Screen Link: https://app.dataquest.io/m/149/guided-project%3A-visualizing-the-gender-gap-in-college-degrees/2/comparing-across-all-degrees

fig = plt.figure(figsize=(16, 20))

## Generate first column of line charts. STEM degrees.
for sp in range(0,18,3):
    cat_index = int(sp/3)
    ax = fig.add_subplot(6,3,sp+1)
    ax.plot(women_degrees['Year'], women_degrees[stem_cats[cat_index]], c=cb_dark_blue, label='Women', linewidth=3)
    ax.plot(women_degrees['Year'], 100-women_degrees[stem_cats[cat_index]], c=cb_orange, label='Men', linewidth=3)
    for key,spine in ax.spines.items():
        spine.set_visible(False)
    ax.set_xlim(1968, 2011)
    ax.set_ylim(0,100)
    ax.set_title(stem_cats[cat_index])
    ax.tick_params(bottom="off", top="off", left="off", right="off")
    
    if cat_index == 0:
        ax.text(2003, 85, 'Women')
        ax.text(2005, 10, 'Men')
    elif cat_index == 5:
        ax.text(2005, 87, 'Men')
        ax.text(2003, 7, 'Women')

## Generate second column of line charts. Liberal arts degrees.
for sp in range(1,16,3):
    cat_index = int((sp-1)/3)
    ax = fig.add_subplot(6,3,sp+1)
    ax.plot(women_degrees['Year'], women_degrees[lib_arts_cats[cat_index]], c=cb_dark_blue, label='Women', linewidth=3)
    ax.plot(women_degrees['Year'], 100-women_degrees[lib_arts_cats[cat_index]], c=cb_orange, label='Men', linewidth=3)
    for key,spine in ax.spines.items():
        spine.set_visible(False)
    ax.set_xlim(1968, 2011)
    ax.set_ylim(0,100)
    ax.set_title(lib_arts_cats[cat_index])
    ax.tick_params(bottom="off", top="off", left="off", right="off")
    
    if cat_index == 0:
        ax.text(2003, 78, 'Women')
        ax.text(2005, 18, 'Men')

## Generate third column of line charts.
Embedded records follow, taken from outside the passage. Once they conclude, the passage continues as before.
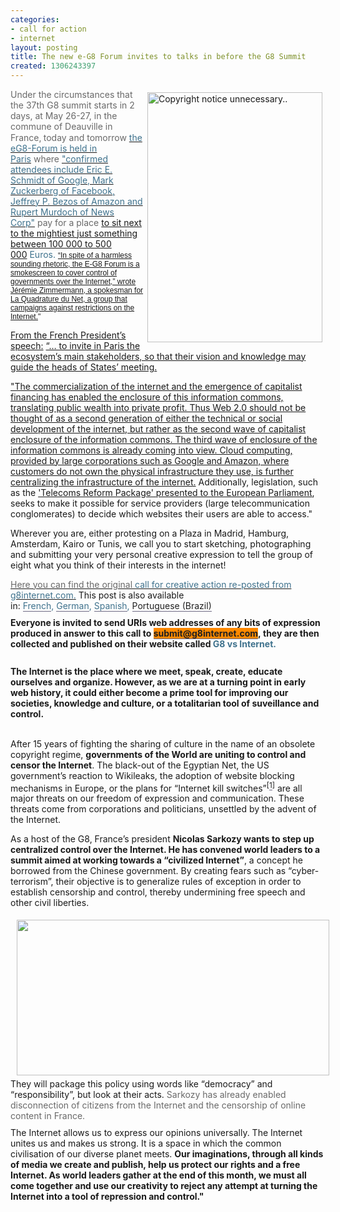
 ```yaml
---
categories:
- call for action
- internet
layout: posting
title: The new e-G8 Forum invites to talks in before the G8 Summit
created: 1306243397
---
```

<p><a href="http://g8internet.com/obey-zuckerberg/"><img alt="Copyright notice unnecessary.." src="http://2.bp.blogspot.com/-BVTZo-rTack/TZNPo-N8bOI/AAAAAAAAAU0/fHtJCy3i0rA/s1600/Untitled-1.jpg" style="border-top-width: 0px; border-right-width: 0px; border-bottom-width: 0px; border-left-width: 0px; border-top-style: solid; border-right-style: solid; border-bottom-style: solid; border-left-style: solid; margin-left: 5px; margin-right: 5px; margin-top: 5px; margin-bottom: 5px; float: right; width: 280px; height: 400px; " title="Copyright notice unnecessary.."></a></p><p><span style="color:#696969;">Under the circumstances that the&nbsp;37th&nbsp;</span><a class="mw-redirect" href="http://en.wikipedia.org/wiki/G8_summit" style="text-decoration: none; color: rgb(6, 69, 173); background-image: none; background-attachment: initial; background-origin: initial; background-clip: initial; background-color: initial; background-position: initial initial; background-repeat: initial initial; " title="G8 summit"><span style="color:#696969;">G8 summit</span></a><span style="color:#696969;">&nbsp;starts in 2 days, at May 26-27, in the commune of&nbsp;</span><a href="http://en.wikipedia.org/wiki/Deauville" style="text-decoration: none; color: rgb(6, 69, 173); background-image: none; background-attachment: initial; background-origin: initial; background-clip: initial; background-color: initial; background-position: initial initial; background-repeat: initial initial; " title="Deauville"><span style="color:#696969;">Deauville</span></a><span style="color:#696969;">&nbsp;in France,</span><span style="color:#696969;"><sup class="reference" style="line-height: 1em; font-weight: normal; font-style: normal; ">&nbsp;</sup>today and tomorrow </span><a href="http://today and tomorrow the eG8-Forum is held in Paris"><span style="color:#3f728d;">the eG8-Forum is held in Paris</span></a><span style="color:#696969;">&nbsp;where&nbsp;</span><a href="http://www.nytimes.com/2011/05/21/technology/21tech.html?_r=2"><span style="color:#3f728d;">"confirmed attendees include Eric E. Schmidt of Google, Mark Zuckerberg of Facebook, Jeffrey P. Bezos of Amazon and Rupert Murdoch of News Corp"</span></a><span style="color:#696969;">&nbsp;pay for a place </span><span style="color:#3f728d;"><a href="http://www.latribune.fr/journal/edition-du-0205/technos-medias/1154286/le-g8-de-l-internet-un-sommet-tres-prive.html">to sit next to the mightiest just something between 100 000 to 500 000</a>&nbsp;Euros</span><span style="color:#3f728d;">.&nbsp;</span><span style="font-size:12px;"><span style="font-family:verdana,geneva,sans-serif;"><a href="http://www.nytimes.com/2011/05/21/technology/21tech.html?_r=2">“In spite of a harmless sounding rhetoric, the E-G8 Forum is a smokescreen to cover control of governments over the Internet,” wrote Jérémie Zimmermann, a spokesman for La Quadrature du Net, a group that campaigns against restrictions on the Internet.</a>"&nbsp;</span></span></p><p><a href="http://g8internet.com/eg%E2%88%9E/">From the French President’s speech:</a>&nbsp;<a href="http://g8internet.com/eg%E2%88%9E/">“… to invite in Paris the ecosystem’s main stakeholders, so that their vision and knowledge may guide the heads of States’ meeting.</a></p><p><a href="http://networkcultures.org/wpmu/weblog/2010/10/21/the-telekommunist-from-dmytri-kleiner-is-out-now/" title="Institut of Network Cultures: Taken out of paragraph &quot;Trapped in the World Wide Web&quot; from the book &quot;The Telekommunisten Manifesto&quot; by Dmitry Kleiner)">"The commercialization of the internet and the emergence of capitalist financing has enabled the enclosure of this information commons, translating public wealth into private profit. Thus Web 2.0 should not be thought of as a second generation of either the technical or social development of the internet, but rather as the second wave of capitalist enclosure of the information commons. The third wave of enclosure of the information commons is already coming into view. Cloud computing, provided by large corporations such as Google and Amazon, where customers do not own the physical infrastructure they use, is further centralizing the infrastructure of the internet.</a> Additionally, legislation, such as the <a href="http://europa.eu/rapid/pressReleasesAction.do?reference=MEMO/09/491">'Telecoms Reform Package' presented to the European Parliament</a>, seeks to make it possible for service providers (large telecommunication conglomerates) to decide which websites their users are able to access."&nbsp;</p><p>Wherever you are, either protesting on a Plaza in Madrid, Hamburg, Amsterdam, Kairo or Tunis, we call you to start sketching, photographing and submitting your very personal creative expression to tell the group of eight what you think of their interests in the internet!</p><p style="margin-top: 0px; margin-right: 0px; margin-bottom: 10px; margin-left: 0px; padding-top: 0px; padding-right: 0px; padding-bottom: 0px; padding-left: 0px; "><a href="http://g8internet.com"><span style="color:#696969;"><font class="Apple-style-span">Here you can find the original&nbsp;</font></span><span style="color:#3f728d;">call for creative action re-posted from g8internet.com</span><span style="color:#3f728d;">.</span></a>&nbsp;This post is also available in:&nbsp;<a href="http://g8internet.com/?lang=fr" style="color: rgb(32, 32, 32); text-decoration: none; margin-top: 0px; margin-right: 0px; margin-bottom: 0px; margin-left: 0px; padding-top: 0px; padding-right: 0px; padding-bottom: 0px; padding-left: 0px; border-bottom-width: 1px; border-bottom-style: solid; border-bottom-color: rgb(108, 104, 130); "><span style="color:#3f728d;">French</span></a><span style="color:#3f728d;">,&nbsp;</span><a href="http://g8internet.com/?lang=de" style="color: rgb(32, 32, 32); text-decoration: none; margin-top: 0px; margin-right: 0px; margin-bottom: 0px; margin-left: 0px; padding-top: 0px; padding-right: 0px; padding-bottom: 0px; padding-left: 0px; border-bottom-width: 1px; border-bottom-style: solid; border-bottom-color: rgb(108, 104, 130); "><span style="color:#3f728d;">German</span></a><span style="color:#3f728d;">,&nbsp;</span><a href="http://g8internet.com/?lang=es" style="color: rgb(32, 32, 32); text-decoration: none; margin-top: 0px; margin-right: 0px; margin-bottom: 0px; margin-left: 0px; padding-top: 0px; padding-right: 0px; padding-bottom: 0px; padding-left: 0px; border-bottom-width: 1px; border-bottom-style: solid; border-bottom-color: rgb(108, 104, 130); "><span style="color:#3f728d;">Spanish</span></a><span style="color:#3f728d;">,&nbsp;</span><span style="color: rgb(63, 114, 141); text-decoration: none; margin-top: 0px; margin-right: 0px; margin-bottom: 0px; margin-left: 0px; padding-top: 0px; padding-right: 0px; padding-bottom: 0px; padding-left: 0px; border-bottom-width: 1px; border-bottom-style: solid; border-bottom-color: rgb(108, 104, 130); "><a href="http://g8internet.com/?lang=pt-br" style="color: rgb(32, 32, 32); text-decoration: none; margin-top: 0px; margin-right: 0px; margin-bottom: 0px; margin-left: 0px; padding-top: 0px; padding-right: 0px; padding-bottom: 0px; padding-left: 0px; border-bottom-width: 1px; border-bottom-style: solid; border-bottom-color: rgb(108, 104, 130); ">Portuguese (Brazil)</a></span></p><p style="margin-top: 0px; margin-right: 0px; margin-bottom: 10px; margin-left: 0px; padding-top: 0px; padding-right: 0px; padding-bottom: 0px; padding-left: 0px; "><strong style="margin-top: 0px; margin-right: 0px; margin-bottom: 0px; margin-left: 0px; padding-top: 0px; padding-right: 0px; padding-bottom: 0px; padding-left: 0px; ">Everyone is invited to send URIs web addresses of any bits of expression produced in answer to this call to&nbsp;<a href="mailto:submit@g8internet.com" style="color: rgb(32, 32, 32); text-decoration: none; margin-top: 0px; margin-right: 0px; margin-bottom: 0px; margin-left: 0px; padding-top: 0px; padding-right: 0px; padding-bottom: 0px; padding-left: 0px; border-bottom-width: 1px; border-bottom-style: solid; border-bottom-color: rgb(108, 104, 130); background-image: initial; background-attachment: initial; background-origin: initial; background-clip: initial; background-color: rgb(255, 137, 0); ">submit@g8internet.com</a>,&nbsp;they are then collected and published on their website called&nbsp;<a href="http://g8internet.com" style="color: rgb(2, 122, 198); text-decoration: none; "><span style="color: rgb(63, 114, 141); ">G8 vs Internet.</span></a></strong></p><div><!--break--></div><div>&nbsp;</div><div><strong style="margin-top: 0px; margin-right: 0px; margin-bottom: 0px; margin-left: 0px; padding-top: 0px; padding-right: 0px; padding-bottom: 0px; padding-left: 0px; ">The Internet is the place where we meet, speak, create, educate ourselves and organize. However, as we are at a turning point in early web history, it could either become a prime tool for improving our societies, knowledge and culture, or a totalitarian tool of suveillance and control.</strong></div><p style="margin-top: 0px; margin-right: 0px; margin-bottom: 10px; margin-left: 0px; padding-top: 0px; padding-right: 0px; padding-bottom: 0px; padding-left: 0px; ">&nbsp;</p><p>After 15 years of fighting the sharing of culture in the name of an obsolete copyright regime,&nbsp;<strong style="margin-top: 0px; margin-right: 0px; margin-bottom: 0px; margin-left: 0px; padding-top: 0px; padding-right: 0px; padding-bottom: 0px; padding-left: 0px; ">governments of the World are uniting to control and censor the Internet</strong>. The black-out of the Egyptian Net, the US government’s reaction to Wikileaks, the adoption of website blocking mechanisms in Europe, or the plans for “Internet kill switches”<sup style="margin-top: 0px; margin-right: 0px; margin-bottom: 0px; margin-left: 0px; padding-top: 0px; padding-right: 0px; padding-bottom: 0px; padding-left: 0px; ">[<span style="margin-top: 0px; margin-right: 0px; margin-bottom: 0px; margin-left: 0px; padding-top: 0px; padding-right: 0px; padding-bottom: 0px; padding-left: 0px; white-space: nowrap; "><a class="footnoted" href="http://g8internet.com/#call-for-creative-action-n-1" id="to-call-for-creative-action-n-1" inlineviewappended="true" style="margin-top: 0px; margin-right: 0px; margin-bottom: 0px; margin-left: 0px; padding-top: 0px; padding-right: 0px; padding-bottom: 0px; padding-left: 0px; border-bottom-width: 1px; border-bottom-style: solid; border-bottom-color: rgb(108, 104, 130); color: rgb(32, 32, 32); text-decoration: none; white-space: normal; ">1</a></span>]</sup>&nbsp;are all major threats on our freedom of expression and communication. These threats come from corporations and politicians, unsettled by the advent of the Internet.</p><p style="margin-top: 0px; margin-right: 0px; margin-bottom: 10px; margin-left: 0px; padding-top: 0px; padding-right: 0px; padding-bottom: 0px; padding-left: 0px; ">As a host of the G8, France’s president&nbsp;<strong style="margin-top: 0px; margin-right: 0px; margin-bottom: 0px; margin-left: 0px; padding-top: 0px; padding-right: 0px; padding-bottom: 0px; padding-left: 0px; ">Nicolas Sarkozy wants to step up centralized control over the Internet. He has convened world leaders to a summit aimed at working towards a “civilized Internet”</strong>, a concept he borrowed from the Chinese government. By creating fears such as “cyber-terrorism”, their objective is to generalize rules of exception in order to establish censorship and control, thereby undermining free speech and other civil liberties.</p><p><img alt="" src="http://globalvoicesonline.org/wp-content/uploads/2011/05/217700-5102011110925PM.png" style="margin-left: 10px; margin-right: 10px; margin-top: 5px; margin-bottom: 5px; float: left; width: 500px; height: 249px; "></p><p style="margin-top: 0px; margin-right: 0px; margin-bottom: 10px; margin-left: 0px; padding-top: 0px; padding-right: 0px; padding-bottom: 0px; padding-left: 0px; ">They will package this policy using words like “democracy” and “responsibility”, but look at their acts.&nbsp;<span style="color:#696969;">Sarkozy has already enabled disconnection of citizens from the Internet and the censorship of online content in France.</span></p>
<meta content="text/html; charset=utf-8" http-equiv="content-type">
<p style="margin-top: 0px; margin-right: 0px; margin-bottom: 10px; margin-left: 0px; padding-top: 0px; padding-right: 0px; padding-bottom: 0px; padding-left: 0px; ">The Internet allows us to express our opinions universally. The Internet unites us and makes us strong. It is a space in which the common civilisation of our diverse planet meets.&nbsp;<strong style="margin-top: 0px; margin-right: 0px; margin-bottom: 0px; margin-left: 0px; padding-top: 0px; padding-right: 0px; padding-bottom: 0px; padding-left: 0px; ">Our imaginations, through all kinds of media we create and publish, help us protect our rights and a free Internet. As world leaders gather at the end of this month, we must all come together and use our creativity to reject any attempt at turning the Internet into a tool of repression and control."</strong></p><p>&nbsp;</p><p>&nbsp;</p>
Other degrees.
for sp in range(2,20,3):
    cat_index = int((sp-2)/3)
    ax = fig.add_subplot(6,3,sp+1)
    ax.plot(women_degrees['Year'], women_degrees[other_cats[cat_index]], c=cb_dark_blue, label='Women', linewidth=3)
    ax.plot(women_degrees['Year'], 100-women_degrees[other_cats[cat_index]], c=cb_orange, label='Men', linewidth=3)
    for key,spine in ax.spines.items():
        spine.set_visible(False)
    ax.set_xlim(1968, 2011)
    ax.set_ylim(0,100)
    ax.set_title(other_cats[cat_index])
    ax.tick_params(bottom="off", top="off", left="off", right="off")
    
    if cat_index == 0:
        ax.text(2003, 90, 'Women')
        ax.text(2005, 5, 'Men')
    elif cat_index == 5:
        ax.text(2005, 62, 'Men')
        ax.text(2003, 30, 'Women')
        
plt.show()

I am currently working on one of the Metplotlib guided projects and spent little over an hour trying to figure it out until I ended up looking at the solution. This is the most lost I’ve been in this course so far. I do not understand how the range is working in this manner as well as the cat_index. If someone could help me understand just what this is doing, and how I could of figured this out on my own. Maybe I missed it in the course but I don’t remember learning it in this manner. I tried looking into the documentation before looking into the solution but was not successful. How could I have figured this out on my own?

3 Likes

Hey @burnsdillion

Just a simple tip. When you are unsure of a for-loop or any variable, just print the variables being used to see their results. such as:

for sp in range(0, 18, 3):
    cat_index = int(sp/3)
    # some code

Try to modify the code like this:

for sp in range(0, 18, 3):
    print(sp)
    cat_index = int(sp/3)
    print(cat_index)
    # some code

That way you would know how the values are changing and it may just help you to at least experiment and understand further, if not right away enabling to understand the solution/ code completely.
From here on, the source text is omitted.